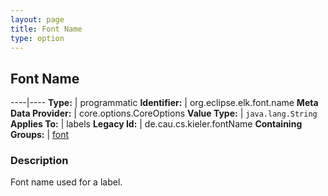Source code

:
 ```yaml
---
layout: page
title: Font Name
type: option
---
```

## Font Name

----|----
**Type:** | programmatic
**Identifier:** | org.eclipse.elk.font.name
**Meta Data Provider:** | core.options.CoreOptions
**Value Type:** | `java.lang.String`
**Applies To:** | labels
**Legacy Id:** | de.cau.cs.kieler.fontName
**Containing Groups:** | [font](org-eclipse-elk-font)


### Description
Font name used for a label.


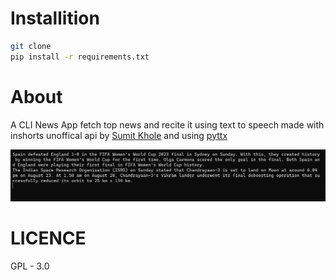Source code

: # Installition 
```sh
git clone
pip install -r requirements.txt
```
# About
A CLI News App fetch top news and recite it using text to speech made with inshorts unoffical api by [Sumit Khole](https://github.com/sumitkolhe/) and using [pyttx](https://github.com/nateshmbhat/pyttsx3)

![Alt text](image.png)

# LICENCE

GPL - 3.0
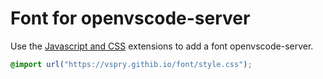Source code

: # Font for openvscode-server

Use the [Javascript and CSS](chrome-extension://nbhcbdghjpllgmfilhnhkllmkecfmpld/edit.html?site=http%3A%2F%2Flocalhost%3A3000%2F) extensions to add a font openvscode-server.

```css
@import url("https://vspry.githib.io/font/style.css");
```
* * * *
▶ **What the task requires**:
Extract, from the listing above, every line where the string "text" occurs.

▶ **Final answer**:
A CLI News App fetch top news and recite it using text to speech made with inshorts unoffical api by [Sumit Khole](https://github.com/sumitkolhe/) and using [pyttx](https://github.com/nateshmbhat/pyttsx3)
![Alt text](image.png)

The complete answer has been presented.